D'autres gènes dans les cellules procaryotes sont nécessaires tout le temps. Ces produits génétiques seront exprimé constitutivement, ou allumé en continu. La plupart des gènes exprimés de manière constante sont des gènes « d'entretien » responsables de la maintenance globale d'une cellule.


Activateur

Un exemple d'activateur est la protéine CAP. En présence d'AMPc, le CAP se lie au promoteur et augmente l'activité de l'ARN polymérase. En l'absence d'AMPc, CAP ne se lie pas au promoteur. La transcription se fait à un faible taux.

Question de pratique

Quel est le rôle d'un activateur ?

Répresseur

Lorsqu'un acide aminé est présent, il s'associe au rencontré répresseur, et le répresseur est activé. La synthèse d'ARN est bloquée par la présence du répresseur sur le brin d'ADN. Lorsque l'acide aminé n'est pas présent, le répresseur se dissocie de l'opérateur et la synthèse d'ARN se poursuit.

Lorsque le tryptophane n'est pas présent dans la cellule, le répresseur par lui-même ne se lie pas à l'opérateur donc, l'opéron est actif et le tryptophane est synthétisé. Mais lorsqu'une cellule contient beaucoup de tryptophane, elle n'a pas besoin d'en synthétiser davantage. Ainsi, le répresseur est déclenché (par la présence d'une abondance de tryptophane), désactivant ainsi la synthèse ultérieure de tryptophane.


La biologie

C'est ainsi que ma connaissance Wesley Virgin biographie commence par cette vidéo CHOQUANTE et controversée.

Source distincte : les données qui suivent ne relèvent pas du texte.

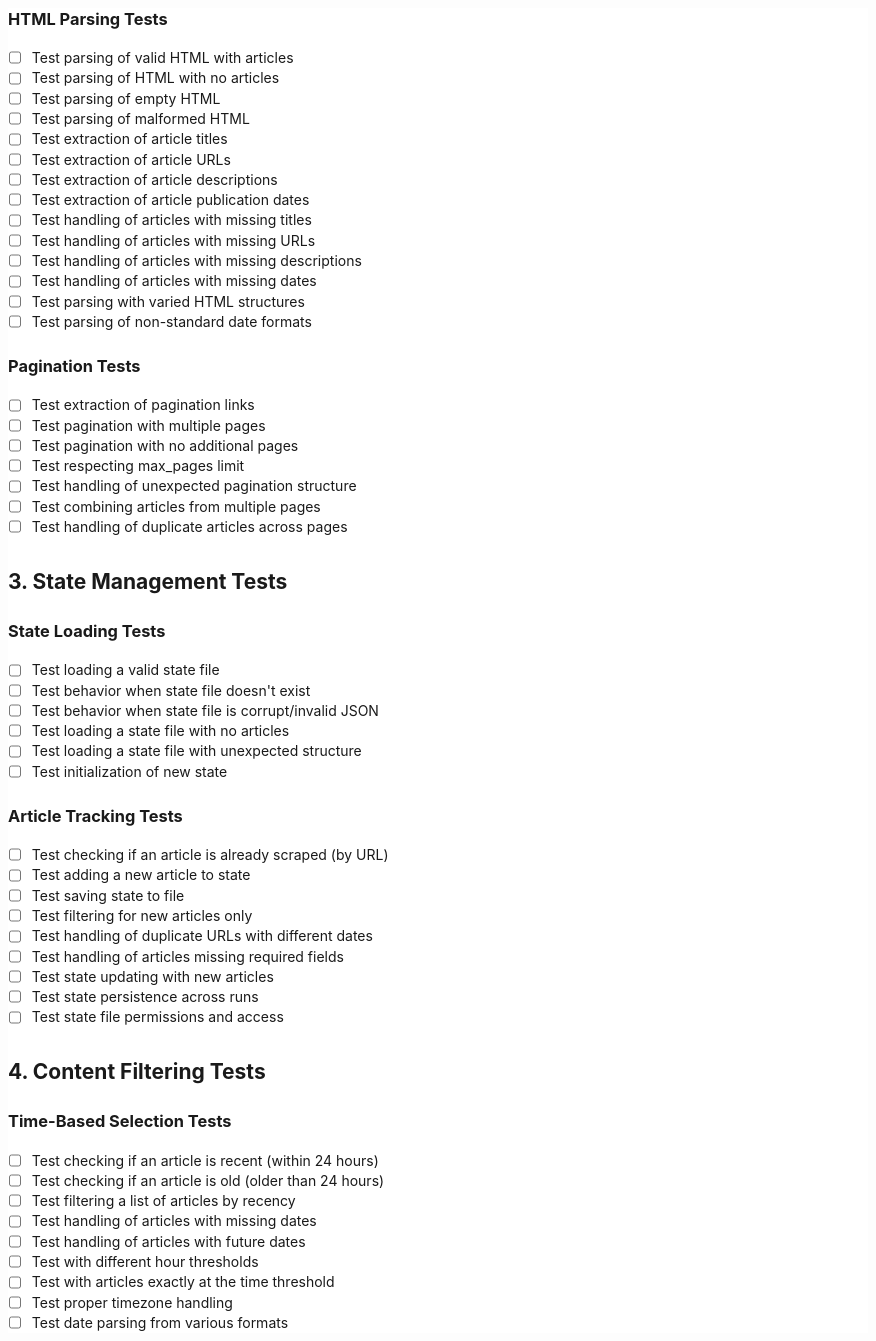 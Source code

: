 ### HTML Parsing Tests
- [ ] Test parsing of valid HTML with articles
- [ ] Test parsing of HTML with no articles
- [ ] Test parsing of empty HTML
- [ ] Test parsing of malformed HTML
- [ ] Test extraction of article titles
- [ ] Test extraction of article URLs
- [ ] Test extraction of article descriptions
- [ ] Test extraction of article publication dates
- [ ] Test handling of articles with missing titles
- [ ] Test handling of articles with missing URLs
- [ ] Test handling of articles with missing descriptions
- [ ] Test handling of articles with missing dates
- [ ] Test parsing with varied HTML structures
- [ ] Test parsing of non-standard date formats

### Pagination Tests
- [ ] Test extraction of pagination links
- [ ] Test pagination with multiple pages
- [ ] Test pagination with no additional pages
- [ ] Test respecting max_pages limit
- [ ] Test handling of unexpected pagination structure
- [ ] Test combining articles from multiple pages
- [ ] Test handling of duplicate articles across pages

## 3. State Management Tests

### State Loading Tests
- [ ] Test loading a valid state file
- [ ] Test behavior when state file doesn't exist
- [ ] Test behavior when state file is corrupt/invalid JSON
- [ ] Test loading a state file with no articles
- [ ] Test loading a state file with unexpected structure
- [ ] Test initialization of new state

### Article Tracking Tests
- [ ] Test checking if an article is already scraped (by URL)
- [ ] Test adding a new article to state
- [ ] Test saving state to file
- [ ] Test filtering for new articles only
- [ ] Test handling of duplicate URLs with different dates
- [ ] Test handling of articles missing required fields
- [ ] Test state updating with new articles
- [ ] Test state persistence across runs
- [ ] Test state file permissions and access

## 4. Content Filtering Tests

### Time-Based Selection Tests
- [ ] Test checking if an article is recent (within 24 hours)
- [ ] Test checking if an article is old (older than 24 hours)
- [ ] Test filtering a list of articles by recency
- [ ] Test handling of articles with missing dates
- [ ] Test handling of articles with future dates
- [ ] Test with different hour thresholds
- [ ] Test with articles exactly at the time threshold
- [ ] Test proper timezone handling
- [ ] Test date parsing from various formats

Wesley était dans l'armée et peu de temps après son départ, il a dévoilé des secrets cachés de "contrôle de l'esprit" que le gouvernement et d'autres utilisaient pour obtenir tout ce qu'ils voulaient.

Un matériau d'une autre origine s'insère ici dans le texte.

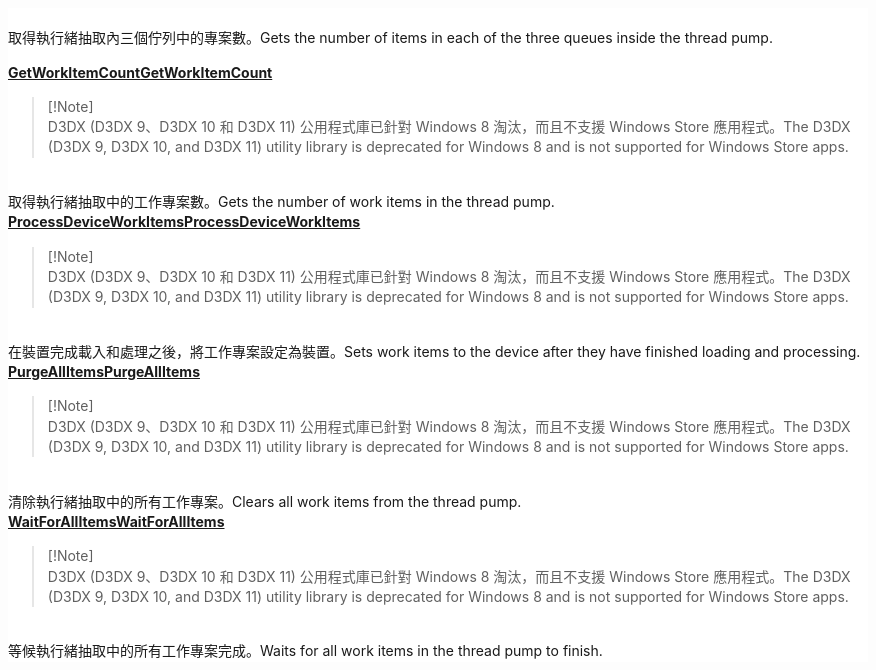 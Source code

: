 <br/> <span data-ttu-id="91139-124">取得執行緒抽取內三個佇列中的專案數。</span><span class="sxs-lookup"><span data-stu-id="91139-124">Gets the number of items in each of the three queues inside the thread pump.</span></span><br/></td>
</tr>
<tr class="odd">
<td style="text-align: left;"><span data-ttu-id="91139-125"><a href="id3dx11threadpump-getworkitemcount.md"><strong>GetWorkItemCount</strong></a></span><span class="sxs-lookup"><span data-stu-id="91139-125"><a href="id3dx11threadpump-getworkitemcount.md"><strong>GetWorkItemCount</strong></a></span></span></td>
<td style="text-align: left;"><blockquote>
[!Note]<br />
<span data-ttu-id="91139-126">D3DX (D3DX 9、D3DX 10 和 D3DX 11) 公用程式庫已針對 Windows 8 淘汰，而且不支援 Windows Store 應用程式。</span><span class="sxs-lookup"><span data-stu-id="91139-126">The D3DX (D3DX 9, D3DX 10, and D3DX 11) utility library is deprecated for Windows 8 and is not supported for Windows Store apps.</span></span>
</blockquote>
<br/> <span data-ttu-id="91139-127">取得執行緒抽取中的工作專案數。</span><span class="sxs-lookup"><span data-stu-id="91139-127">Gets the number of work items in the thread pump.</span></span><br/></td>
</tr>
<tr class="even">
<td style="text-align: left;"><span data-ttu-id="91139-128"><a href="id3dx11threadpump-processdeviceworkitems.md"><strong>ProcessDeviceWorkItems</strong></a></span><span class="sxs-lookup"><span data-stu-id="91139-128"><a href="id3dx11threadpump-processdeviceworkitems.md"><strong>ProcessDeviceWorkItems</strong></a></span></span></td>
<td style="text-align: left;"><blockquote>
[!Note]<br />
<span data-ttu-id="91139-129">D3DX (D3DX 9、D3DX 10 和 D3DX 11) 公用程式庫已針對 Windows 8 淘汰，而且不支援 Windows Store 應用程式。</span><span class="sxs-lookup"><span data-stu-id="91139-129">The D3DX (D3DX 9, D3DX 10, and D3DX 11) utility library is deprecated for Windows 8 and is not supported for Windows Store apps.</span></span>
</blockquote>
<br/> <span data-ttu-id="91139-130">在裝置完成載入和處理之後，將工作專案設定為裝置。</span><span class="sxs-lookup"><span data-stu-id="91139-130">Sets work items to the device after they have finished loading and processing.</span></span><br/></td>
</tr>
<tr class="odd">
<td style="text-align: left;"><span data-ttu-id="91139-131"><a href="id3dx11threadpump-purgeallitems.md"><strong>PurgeAllItems</strong></a></span><span class="sxs-lookup"><span data-stu-id="91139-131"><a href="id3dx11threadpump-purgeallitems.md"><strong>PurgeAllItems</strong></a></span></span></td>
<td style="text-align: left;"><blockquote>
[!Note]<br />
<span data-ttu-id="91139-132">D3DX (D3DX 9、D3DX 10 和 D3DX 11) 公用程式庫已針對 Windows 8 淘汰，而且不支援 Windows Store 應用程式。</span><span class="sxs-lookup"><span data-stu-id="91139-132">The D3DX (D3DX 9, D3DX 10, and D3DX 11) utility library is deprecated for Windows 8 and is not supported for Windows Store apps.</span></span>
</blockquote>
<br/> <span data-ttu-id="91139-133">清除執行緒抽取中的所有工作專案。</span><span class="sxs-lookup"><span data-stu-id="91139-133">Clears all work items from the thread pump.</span></span><br/></td>
</tr>
<tr class="even">
<td style="text-align: left;"><span data-ttu-id="91139-134"><a href="id3dx11threadpump-waitforallitems.md"><strong>WaitForAllItems</strong></a></span><span class="sxs-lookup"><span data-stu-id="91139-134"><a href="id3dx11threadpump-waitforallitems.md"><strong>WaitForAllItems</strong></a></span></span></td>
<td style="text-align: left;"><blockquote>
[!Note]<br />
<span data-ttu-id="91139-135">D3DX (D3DX 9、D3DX 10 和 D3DX 11) 公用程式庫已針對 Windows 8 淘汰，而且不支援 Windows Store 應用程式。</span><span class="sxs-lookup"><span data-stu-id="91139-135">The D3DX (D3DX 9, D3DX 10, and D3DX 11) utility library is deprecated for Windows 8 and is not supported for Windows Store apps.</span></span>
</blockquote>
<br/> <span data-ttu-id="91139-136">等候執行緒抽取中的所有工作專案完成。</span><span class="sxs-lookup"><span data-stu-id="91139-136">Waits for all work items in the thread pump to finish.</span></span><br/></td>
</tr>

Ce sont exactement les mêmes SECRETS que beaucoup de célébrités (en particulier celles qui "sortent de rien") et de gens d'affaires de premier plan pour devenir riches et célèbres.

Vous savez probablement que vous n'utilisez que 10% de votre cerveau.

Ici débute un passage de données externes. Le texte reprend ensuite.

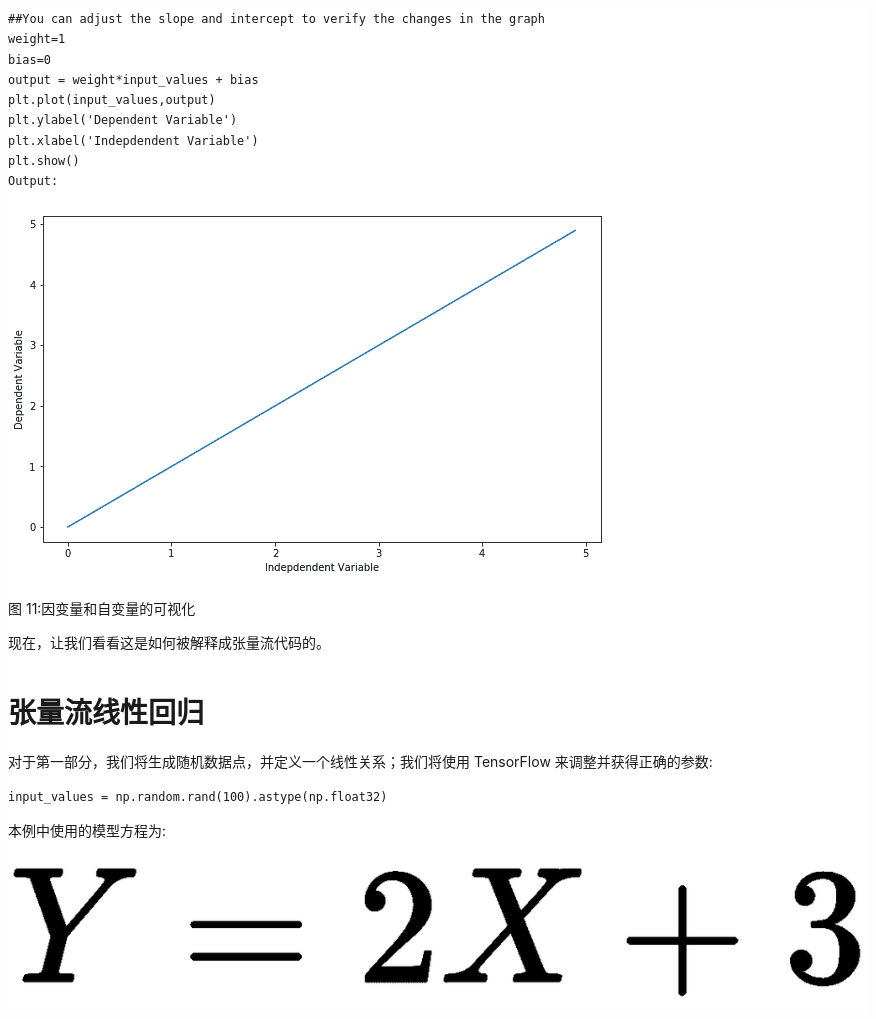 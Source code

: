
 ```
##You can adjust the slope and intercept to verify the changes in the graph
weight=1
bias=0
output = weight*input_values + bias
plt.plot(input_values,output)
plt.ylabel('Dependent Variable')
plt.xlabel('Indepdendent Variable')
plt.show()
Output:
```

![](img/8e33a510-0612-4242-8cc9-7229a1ae9265.png)

图 11:因变量和自变量的可视化

现在，让我们看看这是如何被解释成张量流代码的。



# 张量流线性回归

对于第一部分，我们将生成随机数据点，并定义一个线性关系；我们将使用 TensorFlow 来调整并获得正确的参数:

```
input_values = np.random.rand(100).astype(np.float32)
```

本例中使用的模型方程为:

![](img/9bc580b1-9609-40b2-9c9c-f3cffa70bd0f.png)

C'est principalement parce que la plupart de votre cerveau est INEXPLOITÉ.

Peut-être que cette expression a même eu lieu DANS VOTRE propre cerveau. comme il l'a fait dans mon bon ami Wesley Virgin cerveau il y a environ sept ans, alors qu'il conduisait un seau à ordures sans permis et abîmé d'une voiture avec un permis de conduire suspendu et 3,20 $ sur son compte bancaire.

"Je suis absolument frustré de passer par un test de vie pour vérifier ! Quand vais-je enfin réussir ?"

Vous avez fait partie de ces pensées, n'est-ce pas ?

Votre success story va s'écrire. Vous devez commencer à croire en VOUS.


Base structurelle de la régulation des gènes par le système répresseur-opérateur Tet inductible par la tétracycline

Le répresseur tétracycline (TetR) régule le mécanisme de résistance le plus abondant contre l'antibiotique tétracycline chez les bactéries gram-négatives. La protéine TetR et ses mutants sont couramment utilisés comme éléments de contrôle pour réguler l'expression des gènes chez les eucaryotes supérieurs. Nous présentons la structure cristalline de l'homodimère TetR en complexe avec son opérateur ADN palindromique à une résolution de 2,5 Å. La comparaison avec la structure de TetR en complexe avec l'inducteur tétracycline-Mg 2+ permet de déduire le mécanisme d'induction. La liaison de l'inducteur dans le noyau du répresseur initie des changements de conformation en commençant par le déroulement C-terminal et le déplacement de la courte hélice α6 dans chaque monomère. Cela force un mouvement de type pendule de l'hélice α4, qui augmente la séparation des domaines de liaison à l'ADN attachés de 3 Å, abolissant l'affinité de TetR pour son ADN opérateur.